A few days after her call at his office, Betty gave one of her renowned dinner parties. It was "in honor of Colonel Burr." The guest of honor carried all before him that evening. The people who had come to stare at him as an escaped arch-criminal went home wholly enslaved by his magnetic charm. Aaron Burr had come to his own again.
In saying good night to his hostess, Burr lingered after the other guests had trundled off cityward in their carriages. Then, taking his leave with bared head, there in the moonlight on the steps of the Jumel mansion, he dropped lightly to one knee and raised Betty's hand to his lips.
"Madam," he breathed, the merciful moonlight making him for the moment his young and irresistible self again, "madam, I give you my hand. My heart has long been yours."
It was a pretty, old-world speech. Betty thought—or affected to think—it meant nothing. But it was the opening gun of a swift campaign. Day after day thereafter, Burr neglected his fast-growing law business to drive out to the house above the river. Every day he drew the siege lines closer to the citadel.
At length he asked Betty to marry him. With a final glimmer of common sense, she refused. He went away. Betty feared he would not come back. But he did. He came back the very next day—July 1, 1833. And with him in the carriage was another old man—the Reverend Doctor Bogart, who had performed the marriage ceremony for Burr and the latter's first wife.
To the butler who admitted them, Burr gave a curt message for Madame Jumel, asking that she come down to them at once in the drawing-room. Wondering, she obeyed.
"Madam," said Burr, by way of salutation, "I have come here to-day to marry you. Pray get ready at once!"
Betty indignantly refused, and all but ordered her suitor and the clergyman from the house. Then Burr began to talk. The consummate eloquence that had swayed prejudiced juries to his will, the love pleas that no woman had been able to hear unmoved, the matchless skill at argument that had made him master of men and women alike—all were brought into play.
An aged, discredited, half-impoverished failure was asking a beautiful and enormously rich woman to be his wife.

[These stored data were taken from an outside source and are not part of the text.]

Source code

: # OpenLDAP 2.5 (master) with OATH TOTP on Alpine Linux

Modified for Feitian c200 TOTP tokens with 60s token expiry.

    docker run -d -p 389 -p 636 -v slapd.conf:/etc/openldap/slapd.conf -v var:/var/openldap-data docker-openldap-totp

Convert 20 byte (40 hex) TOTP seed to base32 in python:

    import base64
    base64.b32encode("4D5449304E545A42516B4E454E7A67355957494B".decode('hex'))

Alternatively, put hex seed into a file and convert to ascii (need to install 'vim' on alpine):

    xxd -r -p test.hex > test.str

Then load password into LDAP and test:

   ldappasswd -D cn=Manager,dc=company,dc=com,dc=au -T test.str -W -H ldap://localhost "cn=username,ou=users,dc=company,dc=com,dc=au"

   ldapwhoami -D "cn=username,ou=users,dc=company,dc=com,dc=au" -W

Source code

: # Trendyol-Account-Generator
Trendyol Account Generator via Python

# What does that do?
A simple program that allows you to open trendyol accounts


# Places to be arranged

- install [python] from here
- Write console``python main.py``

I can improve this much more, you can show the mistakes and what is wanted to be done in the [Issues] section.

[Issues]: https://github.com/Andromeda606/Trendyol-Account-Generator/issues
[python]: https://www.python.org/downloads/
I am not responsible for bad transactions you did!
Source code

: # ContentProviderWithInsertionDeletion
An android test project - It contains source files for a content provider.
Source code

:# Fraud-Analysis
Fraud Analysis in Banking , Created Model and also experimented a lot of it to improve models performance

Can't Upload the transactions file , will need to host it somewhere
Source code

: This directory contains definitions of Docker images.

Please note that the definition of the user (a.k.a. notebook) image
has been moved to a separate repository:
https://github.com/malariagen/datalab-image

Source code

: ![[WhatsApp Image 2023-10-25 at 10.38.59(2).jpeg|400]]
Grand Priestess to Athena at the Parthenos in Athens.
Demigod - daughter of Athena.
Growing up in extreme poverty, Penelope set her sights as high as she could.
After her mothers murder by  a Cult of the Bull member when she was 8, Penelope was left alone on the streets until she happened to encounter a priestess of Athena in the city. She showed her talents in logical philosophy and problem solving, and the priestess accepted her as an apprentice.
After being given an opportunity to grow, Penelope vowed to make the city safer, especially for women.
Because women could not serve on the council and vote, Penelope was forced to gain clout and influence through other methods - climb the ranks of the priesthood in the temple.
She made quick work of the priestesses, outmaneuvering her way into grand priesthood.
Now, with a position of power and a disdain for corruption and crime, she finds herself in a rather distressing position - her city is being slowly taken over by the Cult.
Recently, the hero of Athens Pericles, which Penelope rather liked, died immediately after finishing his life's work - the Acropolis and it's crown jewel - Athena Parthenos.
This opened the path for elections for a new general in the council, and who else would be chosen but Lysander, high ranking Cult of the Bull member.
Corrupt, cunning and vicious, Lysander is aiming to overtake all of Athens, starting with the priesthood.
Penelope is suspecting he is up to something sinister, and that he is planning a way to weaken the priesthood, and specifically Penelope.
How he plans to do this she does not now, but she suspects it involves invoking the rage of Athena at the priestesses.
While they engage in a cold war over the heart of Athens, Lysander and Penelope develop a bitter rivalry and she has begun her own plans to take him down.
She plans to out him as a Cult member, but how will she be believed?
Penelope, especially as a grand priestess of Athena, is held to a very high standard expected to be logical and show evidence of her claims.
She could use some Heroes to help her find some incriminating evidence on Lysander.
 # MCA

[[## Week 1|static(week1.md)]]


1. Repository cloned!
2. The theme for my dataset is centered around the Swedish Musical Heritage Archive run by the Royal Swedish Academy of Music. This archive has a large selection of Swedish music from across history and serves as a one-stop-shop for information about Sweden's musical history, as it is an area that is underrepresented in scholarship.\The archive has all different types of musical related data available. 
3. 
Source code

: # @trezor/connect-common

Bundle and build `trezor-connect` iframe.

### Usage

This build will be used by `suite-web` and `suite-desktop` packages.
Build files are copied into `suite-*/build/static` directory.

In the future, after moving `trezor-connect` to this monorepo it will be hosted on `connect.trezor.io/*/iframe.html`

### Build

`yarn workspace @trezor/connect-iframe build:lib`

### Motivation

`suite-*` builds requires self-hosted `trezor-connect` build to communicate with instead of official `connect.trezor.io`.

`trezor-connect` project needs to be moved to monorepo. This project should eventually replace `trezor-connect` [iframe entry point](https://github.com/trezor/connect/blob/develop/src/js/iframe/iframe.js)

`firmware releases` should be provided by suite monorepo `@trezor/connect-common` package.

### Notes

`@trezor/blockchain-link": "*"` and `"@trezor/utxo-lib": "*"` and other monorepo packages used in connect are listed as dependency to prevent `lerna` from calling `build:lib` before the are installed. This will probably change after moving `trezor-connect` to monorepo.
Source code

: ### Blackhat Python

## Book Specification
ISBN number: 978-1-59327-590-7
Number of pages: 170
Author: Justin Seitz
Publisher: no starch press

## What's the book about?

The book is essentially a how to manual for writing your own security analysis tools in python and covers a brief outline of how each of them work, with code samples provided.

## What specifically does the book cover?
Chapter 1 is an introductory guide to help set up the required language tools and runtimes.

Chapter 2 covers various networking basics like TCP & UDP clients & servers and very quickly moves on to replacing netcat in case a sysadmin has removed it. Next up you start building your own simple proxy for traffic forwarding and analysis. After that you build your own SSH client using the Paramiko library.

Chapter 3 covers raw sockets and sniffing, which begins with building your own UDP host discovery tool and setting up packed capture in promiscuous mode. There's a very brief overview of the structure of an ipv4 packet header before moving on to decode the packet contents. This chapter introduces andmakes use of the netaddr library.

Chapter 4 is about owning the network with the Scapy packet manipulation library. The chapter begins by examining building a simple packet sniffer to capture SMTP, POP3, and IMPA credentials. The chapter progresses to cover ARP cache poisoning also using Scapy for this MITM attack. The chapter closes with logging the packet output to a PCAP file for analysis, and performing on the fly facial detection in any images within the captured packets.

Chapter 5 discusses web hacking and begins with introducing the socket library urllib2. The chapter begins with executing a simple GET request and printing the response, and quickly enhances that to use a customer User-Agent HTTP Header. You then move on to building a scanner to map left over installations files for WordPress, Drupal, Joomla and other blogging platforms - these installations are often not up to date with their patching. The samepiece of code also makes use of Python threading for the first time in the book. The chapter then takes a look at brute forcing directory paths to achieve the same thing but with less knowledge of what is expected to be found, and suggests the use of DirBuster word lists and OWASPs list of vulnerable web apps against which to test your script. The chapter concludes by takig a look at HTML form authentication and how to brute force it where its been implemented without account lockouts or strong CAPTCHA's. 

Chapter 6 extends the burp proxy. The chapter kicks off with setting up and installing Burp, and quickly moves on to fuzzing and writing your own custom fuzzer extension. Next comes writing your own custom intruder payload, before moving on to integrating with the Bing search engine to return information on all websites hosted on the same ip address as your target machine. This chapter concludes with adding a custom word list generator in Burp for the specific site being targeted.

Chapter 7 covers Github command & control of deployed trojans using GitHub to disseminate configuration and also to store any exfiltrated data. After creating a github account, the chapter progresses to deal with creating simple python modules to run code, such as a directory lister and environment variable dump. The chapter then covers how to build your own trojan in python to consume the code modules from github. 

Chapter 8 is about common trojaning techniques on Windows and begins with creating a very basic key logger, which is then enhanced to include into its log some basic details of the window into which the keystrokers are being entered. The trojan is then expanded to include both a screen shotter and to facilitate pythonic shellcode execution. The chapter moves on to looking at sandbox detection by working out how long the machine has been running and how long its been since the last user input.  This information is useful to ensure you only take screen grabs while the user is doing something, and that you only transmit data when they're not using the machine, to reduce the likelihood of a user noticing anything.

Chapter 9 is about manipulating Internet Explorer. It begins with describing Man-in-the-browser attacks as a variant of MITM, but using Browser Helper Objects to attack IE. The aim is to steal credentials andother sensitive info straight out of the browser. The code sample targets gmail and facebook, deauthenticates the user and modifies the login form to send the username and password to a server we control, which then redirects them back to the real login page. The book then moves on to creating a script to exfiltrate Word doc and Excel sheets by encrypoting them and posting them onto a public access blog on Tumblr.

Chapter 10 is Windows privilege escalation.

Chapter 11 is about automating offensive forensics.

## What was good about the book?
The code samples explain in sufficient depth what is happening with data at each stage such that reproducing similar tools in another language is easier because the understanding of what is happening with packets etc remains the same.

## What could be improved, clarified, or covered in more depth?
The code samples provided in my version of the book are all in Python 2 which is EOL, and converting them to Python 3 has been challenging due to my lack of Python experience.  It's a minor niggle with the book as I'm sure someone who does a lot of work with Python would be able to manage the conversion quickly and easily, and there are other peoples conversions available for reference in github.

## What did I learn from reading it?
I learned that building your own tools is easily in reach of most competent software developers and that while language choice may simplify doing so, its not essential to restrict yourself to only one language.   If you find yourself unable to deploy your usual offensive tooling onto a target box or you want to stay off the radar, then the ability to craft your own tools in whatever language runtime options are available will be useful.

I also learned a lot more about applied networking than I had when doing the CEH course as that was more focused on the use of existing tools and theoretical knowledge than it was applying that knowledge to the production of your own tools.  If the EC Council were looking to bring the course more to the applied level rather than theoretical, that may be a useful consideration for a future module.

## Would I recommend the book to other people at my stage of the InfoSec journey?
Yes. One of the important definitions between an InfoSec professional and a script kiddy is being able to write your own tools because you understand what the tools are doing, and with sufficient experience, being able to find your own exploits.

Those were the cold facts. But cold facts had a way of vanishing before Aaron Burr's personality. Perhaps the greatest lingual triumph of his seventy-eight years was won when this feeble old man broke down within half an hour all Betty's defenses of coquetry and of sanity as well.
At last she ran from the room, murmuring that she would "decide and let him know." Burr sank back wearily in his chair. The victory was won. He knew it.